People have been raving about this film, heralding it as a tremendous cinema experience and hailing it as a masterwork of the medium. Certainly the crowd I saw it with last night were feeling this; whooping and clapping with great abandon. Well, this might be true if you’ve not seen a movie since the first Top Gun but otherwise I have to say it feels a lot like blockbuster film making hasn’t really moved on in the last thirty six years.

This is deliberate to some considerable extent. Director Joseph Kosinski and his writers have clearly decided to update rather than reinvent Top Gun and this is one of those belated follow ups that is a little bit of a sequel and a little bit of a remake. At the start I even thought they had put in the wrong DCP cartridge and that we were watching the original Top Gun, something I quickly came to realise was entirely the intention.

I have to say that if you are planning to sit down with Top Gun again before seeing this, don’t. You don’t need to and I fear it might effect your enjoyment, so similar are the beats of the two films. Also, Top Gun Maverick is entirely built on its warming sense of familiarity and you need a bit of distance to enjoy this. It is hard to feel the comforting glow of nostalgia if you only have to think back as far as a day or two.

This is what Top Gun Maverick mostly has going for it; it’s like revisiting a venue you’ve not been for some years and it’s nice to return. Sure, they’ve spruced it up a bit but it’s the same really, and they’ve still got that one guy on staff that you liked back in the day. You can still take people with you who don’t have your memories of the place, they can enjoy the views and the atmosphere for themselves and they’ll like meeting good old Tom, but they won’t get the same from it that you do.

So, it would have been nice if the plot had had a few surprises and a little bit of characterisation among the supporting players wouldn’t have gone amiss but you’ll definitely enjoy the flight. The action scenes are excellent, even if they are still going up against some nondescript faceless foreign enemy. I did wonder why jet fighter technology hadn’t apparently moved on in three decades until they went to great pains to show me how it had. It is interesting that the aerial action and dog fights feel so reminiscent of Star Wars now, when those film’s similar scenes were originally based on contemporary combat planes – but here we are.

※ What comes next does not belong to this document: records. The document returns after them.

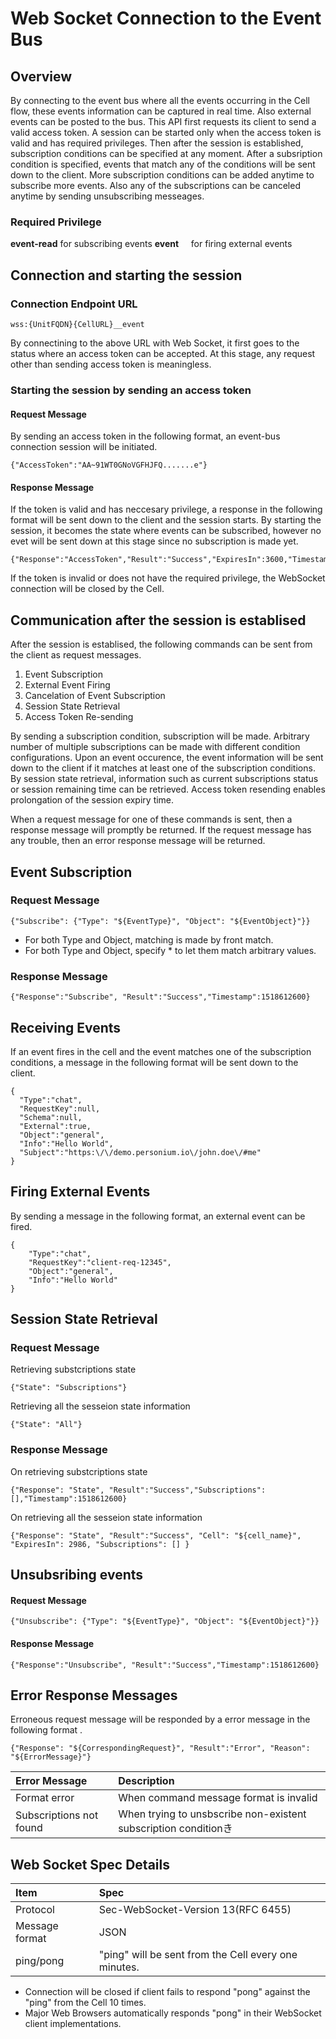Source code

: # Web Socket Connection to the Event Bus

## Overview

By connecting to the event bus where all the events occurring in the Cell flow, these events information can be captured in real time. Also external events can be posted to the bus.
This API first requests its client to send a valid access token. A session can be started only when the access token is valid and has required privileges. Then after the session is established, subscription conditions can be specified at any moment. After a subsription condition is specified, events that match any of the conditions will be sent down to the client. More subscription conditions can be added anytime to subscribe more events. Also any of the subscriptions can be canceled anytime by sending  unsubscribing messeages.

### Required Privilege 

 **event-read** for subscribing events
 **event**      for firing external events

## Connection and starting the session

### Connection Endpoint URL

    wss:{UnitFQDN}{CellURL}__event

By connectining to the above URL with Web Socket, it first goes to the status where an access token can be accepted.
At this stage, any request other than sending access token is meaningless.

### Starting the session by sending an access token

#### Request Message

By sending an access token in the following format, an event-bus connection session will be initiated.

    {"AccessToken":"AA~91WT0GNoVGFHJFQ.......e"}

#### Response Message

If the token is valid and has neccesary privilege, a response in the following format will be sent down to the client and the session starts. By starting the session, it becomes the state where events can be subscribed, however no evet will be sent down at this stage since no subscription is made yet.

    {"Response":"AccessToken","Result":"Success","ExpiresIn":3600,"Timestamp":1518612600}

If the token is invalid or does not have the required privilege, the WebSocket connection will be closed by the Cell.

## Communication after the session is establised

After the session is establised, the following commands can be sent from the client as request messages.

1. Event Subscription
1. External Event Firing
1. Cancelation of Event Subscription
1. Session State Retrieval
1. Access Token Re-sending

By sending a subscription condition, subscription will be made. Arbitrary number of multiple subscriptions can be made with different condition configurations. Upon an event occurence, the event information will be sent down to the client if it matches at least one of the subscription conditions. By session state retrieval, information such as current subscriptions status or session remaining time can be retrieved. Access token resending enables prolongation of the session expiry time.

When a request message for one of these commands is sent, then a response message will promptly be returned.
If the request message has any trouble, then an error response message will be returned.

## Event Subscription

### Request Message

    {"Subscribe": {"Type": "${EventType}", "Object": "${EventObject}"}}

* For both Type and Object, matching is made by front match.
* For both Type and Object, specify * to let them match arbitrary values.

### Response Message

    {"Response":"Subscribe", "Result":"Success","Timestamp":1518612600}


## Receiving Events

If an event fires in the cell and the event matches one of the subscription conditions, a message in the following format will be sent down to the client.  


    {
      "Type":"chat", 
      "RequestKey":null,
      "Schema":null,
      "External":true,
      "Object":"general",
      "Info":"Hello World", 
      "Subject":"https:\/\/demo.personium.io\/john.doe\/#me"
    }

## Firing External Events

By sending a message in the following format, an external event can be fired.

    {
        "Type":"chat", 
        "RequestKey":"client-req-12345",
        "Object":"general",
        "Info":"Hello World" 
    }



## Session State Retrieval

### Request Message

Retrieving substcriptions state

    {"State": "Subscriptions"}

Retrieving all the sesseion state information 

    {"State": "All"}

### Response Message

On retrieving substcriptions state

    {"Response": "State", "Result":"Success","Subscriptions": [],"Timestamp":1518612600}

On retrieving all the sesseion state information 

    {"Response": "State", "Result":"Success", "Cell": "${cell_name}", "ExpiresIn": 2986, "Subscriptions": [] }


## Unsubsribing events

#### Request Message

    {"Unsubscribe": {"Type": "${EventType}", "Object": "${EventObject}"}}

#### Response Message

    {"Response":"Unsubscribe", "Result":"Success","Timestamp":1518612600}

## Error Response Messages

Erroneous request message will be responded by a error message in the following format .

    {"Response": "${CorrespondingRequest}", "Result":"Error", "Reason": "${ErrorMessage}"}


|Error Message|Description|
|:--|:--|
|Format error|When command message format is invalid|
|Subscriptions not found|When trying to unsbscribe non-existent subscription conditionき|


## Web Socket Spec Details

|Item|Spec|
|:--|:--|
|Protocol|Sec-WebSocket-Version 13(RFC 6455)|
|Message format|JSON|
|ping/pong|"ping" will be sent from the Cell every one minutes.|

* Connection will be closed if client fails to respond "pong" against the "ping" from the Cell 10 times.
* Major Web Browsers automatically responds "pong" in their WebSocket client implementations.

In terms of that ensemble cast, once again we have a gang of the best of the best pilots all with their own call signs which are things like Hangman, Phoenix and Cyclone but might as well be Arrogant, Nerdy and Woman. A few of them leave a mark but mostly they are there to turn up, get the job done and make a hasty retreat. The one main exception to this is new hotshot Rooster who is the son of Goose from the first film. It is a bit of a shame that they felt the need to give junior the same very un2022 moustache as his father though. It’s smacks a little of those cartoons that present someone’s offspring as a smaller comedy version of them with the same hair, glasses and business suit.

Goose was of course once the wingman of Tom Cruise’s Pete ‘Maverick’ Mitchell and our hero’s guilt around the fatal accident that caused his buddy’s demise and his relationship with the now adult Rooster (actually named Brad Bradshaw, you can see why he went for the nickname) is central to this second film. The story actually feels like a natural extension of what came before and seeing the cockiness of our hero tempered by years of regret and hesitation is genuinely nuanced. This is not the impressive vehicle for the ageing Cruise that the latest Mission Impossible movies are but it is good to see him back in this role exhibiting all the acting prowess and star quality that has got him from where he was the last time he played it to where he is now.

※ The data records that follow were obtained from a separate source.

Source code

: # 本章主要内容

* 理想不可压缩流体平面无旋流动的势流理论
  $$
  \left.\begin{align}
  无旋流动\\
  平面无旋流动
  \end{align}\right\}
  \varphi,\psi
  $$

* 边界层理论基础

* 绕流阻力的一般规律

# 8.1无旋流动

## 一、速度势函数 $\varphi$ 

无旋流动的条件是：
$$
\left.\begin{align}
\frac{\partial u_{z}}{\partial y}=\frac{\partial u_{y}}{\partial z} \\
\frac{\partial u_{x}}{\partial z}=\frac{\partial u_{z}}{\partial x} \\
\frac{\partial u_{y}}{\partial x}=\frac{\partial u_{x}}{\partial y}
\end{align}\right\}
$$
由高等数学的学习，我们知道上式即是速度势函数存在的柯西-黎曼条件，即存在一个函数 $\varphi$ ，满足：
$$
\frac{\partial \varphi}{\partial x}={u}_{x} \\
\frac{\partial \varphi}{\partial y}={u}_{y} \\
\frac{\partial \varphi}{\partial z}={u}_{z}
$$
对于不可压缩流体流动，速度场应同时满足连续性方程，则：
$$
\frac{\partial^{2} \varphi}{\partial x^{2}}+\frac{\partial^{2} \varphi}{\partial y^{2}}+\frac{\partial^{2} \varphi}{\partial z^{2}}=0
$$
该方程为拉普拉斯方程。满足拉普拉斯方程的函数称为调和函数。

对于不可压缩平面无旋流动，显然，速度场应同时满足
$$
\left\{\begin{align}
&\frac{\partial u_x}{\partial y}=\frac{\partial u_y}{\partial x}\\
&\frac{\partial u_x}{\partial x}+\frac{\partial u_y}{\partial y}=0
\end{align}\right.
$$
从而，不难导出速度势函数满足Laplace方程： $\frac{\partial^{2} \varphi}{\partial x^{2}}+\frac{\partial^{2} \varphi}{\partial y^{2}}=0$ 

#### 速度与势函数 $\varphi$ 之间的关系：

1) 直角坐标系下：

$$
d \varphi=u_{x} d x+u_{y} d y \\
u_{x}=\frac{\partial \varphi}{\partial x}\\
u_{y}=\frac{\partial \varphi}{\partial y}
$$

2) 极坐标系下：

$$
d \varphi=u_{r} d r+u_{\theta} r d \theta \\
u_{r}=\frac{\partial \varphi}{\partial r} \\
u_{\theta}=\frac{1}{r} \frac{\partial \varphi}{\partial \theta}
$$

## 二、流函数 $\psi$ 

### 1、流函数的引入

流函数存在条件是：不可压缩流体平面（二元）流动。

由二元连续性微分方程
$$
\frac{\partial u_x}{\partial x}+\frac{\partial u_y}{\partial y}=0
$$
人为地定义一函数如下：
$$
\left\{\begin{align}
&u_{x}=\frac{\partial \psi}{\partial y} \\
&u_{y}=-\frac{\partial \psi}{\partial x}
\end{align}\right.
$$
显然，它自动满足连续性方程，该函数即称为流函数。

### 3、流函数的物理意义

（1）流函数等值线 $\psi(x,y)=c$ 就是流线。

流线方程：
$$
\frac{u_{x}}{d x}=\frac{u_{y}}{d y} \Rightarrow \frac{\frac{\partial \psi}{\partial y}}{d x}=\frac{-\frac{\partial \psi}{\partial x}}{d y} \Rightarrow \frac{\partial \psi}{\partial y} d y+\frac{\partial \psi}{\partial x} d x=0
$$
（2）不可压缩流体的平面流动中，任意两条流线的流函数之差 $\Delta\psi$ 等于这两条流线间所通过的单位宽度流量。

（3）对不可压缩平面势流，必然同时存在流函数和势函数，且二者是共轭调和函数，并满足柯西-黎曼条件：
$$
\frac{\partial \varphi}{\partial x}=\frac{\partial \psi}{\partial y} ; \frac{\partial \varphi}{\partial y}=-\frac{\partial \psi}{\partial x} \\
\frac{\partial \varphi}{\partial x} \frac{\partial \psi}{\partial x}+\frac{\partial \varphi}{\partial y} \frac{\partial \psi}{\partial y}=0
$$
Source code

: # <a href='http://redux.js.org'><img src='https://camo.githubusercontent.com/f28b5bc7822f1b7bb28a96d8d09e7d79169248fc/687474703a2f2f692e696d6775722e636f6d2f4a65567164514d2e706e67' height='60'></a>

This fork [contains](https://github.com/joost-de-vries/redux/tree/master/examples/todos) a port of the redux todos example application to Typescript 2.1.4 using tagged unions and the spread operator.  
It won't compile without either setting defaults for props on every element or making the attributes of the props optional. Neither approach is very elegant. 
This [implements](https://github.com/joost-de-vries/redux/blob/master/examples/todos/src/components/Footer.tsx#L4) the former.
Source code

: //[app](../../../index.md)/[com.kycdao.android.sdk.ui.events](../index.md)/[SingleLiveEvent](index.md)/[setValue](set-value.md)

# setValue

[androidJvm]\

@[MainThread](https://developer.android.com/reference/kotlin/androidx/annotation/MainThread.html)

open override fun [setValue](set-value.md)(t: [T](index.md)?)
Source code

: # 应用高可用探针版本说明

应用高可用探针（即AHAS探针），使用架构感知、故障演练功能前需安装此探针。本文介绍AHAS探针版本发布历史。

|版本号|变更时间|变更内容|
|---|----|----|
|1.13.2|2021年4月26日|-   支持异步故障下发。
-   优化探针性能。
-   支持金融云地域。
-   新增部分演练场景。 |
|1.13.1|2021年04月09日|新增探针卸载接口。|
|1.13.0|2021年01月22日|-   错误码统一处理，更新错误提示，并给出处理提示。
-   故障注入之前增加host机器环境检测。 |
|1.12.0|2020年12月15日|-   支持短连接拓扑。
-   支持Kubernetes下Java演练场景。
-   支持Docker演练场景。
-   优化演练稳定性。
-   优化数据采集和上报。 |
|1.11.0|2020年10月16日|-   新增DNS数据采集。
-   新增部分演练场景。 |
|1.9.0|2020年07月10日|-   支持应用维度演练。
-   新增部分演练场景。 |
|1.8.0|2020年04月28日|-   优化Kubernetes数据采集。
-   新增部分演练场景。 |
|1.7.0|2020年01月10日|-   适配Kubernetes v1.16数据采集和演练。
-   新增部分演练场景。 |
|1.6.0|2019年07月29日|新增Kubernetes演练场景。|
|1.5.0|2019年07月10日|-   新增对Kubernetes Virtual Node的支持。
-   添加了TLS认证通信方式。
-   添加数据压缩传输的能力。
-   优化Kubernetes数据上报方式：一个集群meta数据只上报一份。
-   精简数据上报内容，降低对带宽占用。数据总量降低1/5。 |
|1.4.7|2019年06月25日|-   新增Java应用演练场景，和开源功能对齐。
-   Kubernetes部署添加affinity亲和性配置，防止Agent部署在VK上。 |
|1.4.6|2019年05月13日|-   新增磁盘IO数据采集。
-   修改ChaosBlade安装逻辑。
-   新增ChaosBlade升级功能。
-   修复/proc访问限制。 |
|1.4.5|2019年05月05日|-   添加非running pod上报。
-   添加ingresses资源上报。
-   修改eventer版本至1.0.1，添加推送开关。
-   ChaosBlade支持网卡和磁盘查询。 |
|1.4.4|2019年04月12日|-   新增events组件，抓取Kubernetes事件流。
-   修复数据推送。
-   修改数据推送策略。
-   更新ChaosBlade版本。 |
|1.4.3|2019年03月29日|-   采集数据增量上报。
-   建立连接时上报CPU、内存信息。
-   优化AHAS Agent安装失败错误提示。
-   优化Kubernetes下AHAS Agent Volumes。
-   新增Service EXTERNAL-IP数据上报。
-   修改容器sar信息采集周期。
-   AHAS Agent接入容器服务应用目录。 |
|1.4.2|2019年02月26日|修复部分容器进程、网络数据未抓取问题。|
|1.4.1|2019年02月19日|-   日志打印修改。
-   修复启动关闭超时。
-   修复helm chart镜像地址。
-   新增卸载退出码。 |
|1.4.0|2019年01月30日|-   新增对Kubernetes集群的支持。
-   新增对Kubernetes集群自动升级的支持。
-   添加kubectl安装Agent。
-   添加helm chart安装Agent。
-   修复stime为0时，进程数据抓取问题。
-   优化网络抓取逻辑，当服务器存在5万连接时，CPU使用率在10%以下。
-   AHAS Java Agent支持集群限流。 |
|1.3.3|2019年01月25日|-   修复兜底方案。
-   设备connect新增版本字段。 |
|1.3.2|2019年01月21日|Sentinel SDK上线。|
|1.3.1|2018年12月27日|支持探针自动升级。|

Unfortunately the greatest area in which thirty plus years of cultural progression seems to have been ignored is with the female characters. This movie barely satisfies the Bechdel Test and if you look to my own criteria for assessing the representation of women in cinema, coined The Ripley Factor, the result are decidedly mixed:

Are the women in the film believable as real people relative to the story in which they feature or do they have unrealistic, typically macho, fighting powers or abilities?

Actually this is fine; we can totally buy into the idea of a female fighter pilot. It’s great to see her here among the boys.

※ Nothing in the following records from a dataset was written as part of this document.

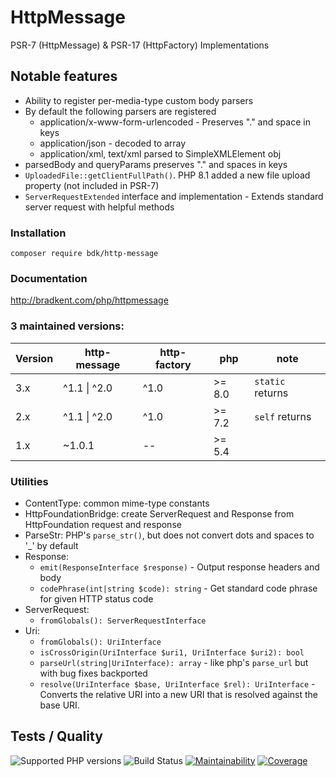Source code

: # HttpMessage
PSR-7 (HttpMessage) & PSR-17 (HttpFactory) Implementations

## Notable features

* Ability to register per-media-type custom body parsers
* By default the following parsers are registered
   - application/x-www-form-urlencoded - Preserves "." and space in keys
   - application/json - decoded to array
   - application/xml, text/xml parsed to SimpleXMLElement obj
* parsedBody and queryParams preserves "." and spaces in keys
* `UploadedFile::getClientFullPath()`.  PHP 8.1 added a new file upload property (not included in PSR-7)
* `ServerRequestExtended` interface and implementation - Extends standard server request with helpful methods

### Installation 

`composer require bdk/http-message`

### Documentation

http://bradkent.com/php/httpmessage

### 3 maintained versions:

| Version | http-message | http-factory | php | note |
|--|--|--|--|--|
|3.x | ^1.1 \| ^2.0 | ^1.0 | >= 8.0 | `static` returns
|2.x | ^1.1 \| ^2.0 | ^1.0 | >= 7.2 | `self` returns
|1.x | ~1.0.1 | -- | >= 5.4 | &nbsp; |



### Utilities
* ContentType: common mime-type constants
* HttpFoundationBridge: create ServerRequest and Response from HttpFoundation request and response
* ParseStr: PHP's `parse_str()`, but does not convert dots and spaces to '_' by default
* Response: 
  * `emit(ResponseInterface $response)` - Output response headers and body 
  * `codePhrase(int|string $code): string` - Get standard code phrase for given HTTP status code
* ServerRequest:
  * `fromGlobals(): ServerRequestInterface`
* Uri: 
  * `fromGlobals(): UriInterface`
  * `isCrossOrigin(UriInterface $uri1, UriInterface $uri2): bool`
  * `parseUrl(string|UriInterface): array` - like php's `parse_url` but with bug fixes backported 
  * `resolve(UriInterface $base, UriInterface $rel): UriInterface` - Converts the relative URI into a new URI that is resolved against the base URI.

## Tests / Quality

![Supported PHP versions](https://img.shields.io/static/v1?label=PHP&message=5.4%20-%208.4&color=blue)
![Build Status](https://img.shields.io/github/actions/workflow/status/bkdotcom/HttpMessage/phpunit.yml.svg?logo=github)
[![Maintainability](https://img.shields.io/codeclimate/maintainability/bkdotcom/HttpMessage.svg?logo=codeclimate)](https://codeclimate.com/github/bkdotcom/HttpMessage)
[![Coverage](https://img.shields.io/codeclimate/coverage/bkdotcom/HttpMessage.svg?logo=codeclimate)](https://codeclimate.com/github/bkdotcom/HttpMessage)
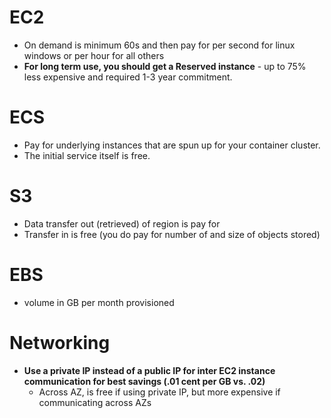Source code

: # EC2
- On demand is minimum 60s and then pay for per second for linux windows or per hour for all others
- **For long term use, you should get a Reserved instance** - up to 75% less expensive and required 1-3 year commitment.

# ECS
- Pay for underlying instances that are spun up for your container cluster.
- The initial service itself is free.

# S3
- Data transfer out (retrieved) of region is pay for
- Transfer in is free (you do pay for number of and size of objects stored)


# EBS
- volume in GB per month provisioned

# Networking
- **Use a private IP instead of a public IP for inter EC2 instance communication for best savings (.01 cent per GB vs. .02)**
  - Across AZ, is free if using private IP, but more expensive if communicating across AZs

Does the inclusion of the women in the film feel like tokenism?

Oh! Yeah, that’s a problem.

Are women objectified in a way that does not balance with the treatment of men in the film?

Absolutely not. This movie has its own version of the volleyball scene from Top Gun where the men are all ripped and oiled like they’re the Chippendales.

Do the female characters exist only to define or motivate men?

God, yes!

We’ve got no Kelly McGillis or Meg Ryan this time but Jennifer Connelly smiles and looks beautiful through the whole thing with little else to do. I can only imagine she read the script for this film where she was invited to appear opposite Tom Cruise and had her head in her hands thinking ‘huh, and I’m the one with the Oscar’.

Top Gun Maverick is not the perfect film some are saying it is then but it is entertaining and occasionally tense and it’s impossible not to get swept along with it. It is full of likeable pretty people, it’s good that several of them are over fifty and if you are too then I’m sure you’ll have an amazing time. It didn’t take my breath away but I did definitely feel the need, the need for speed.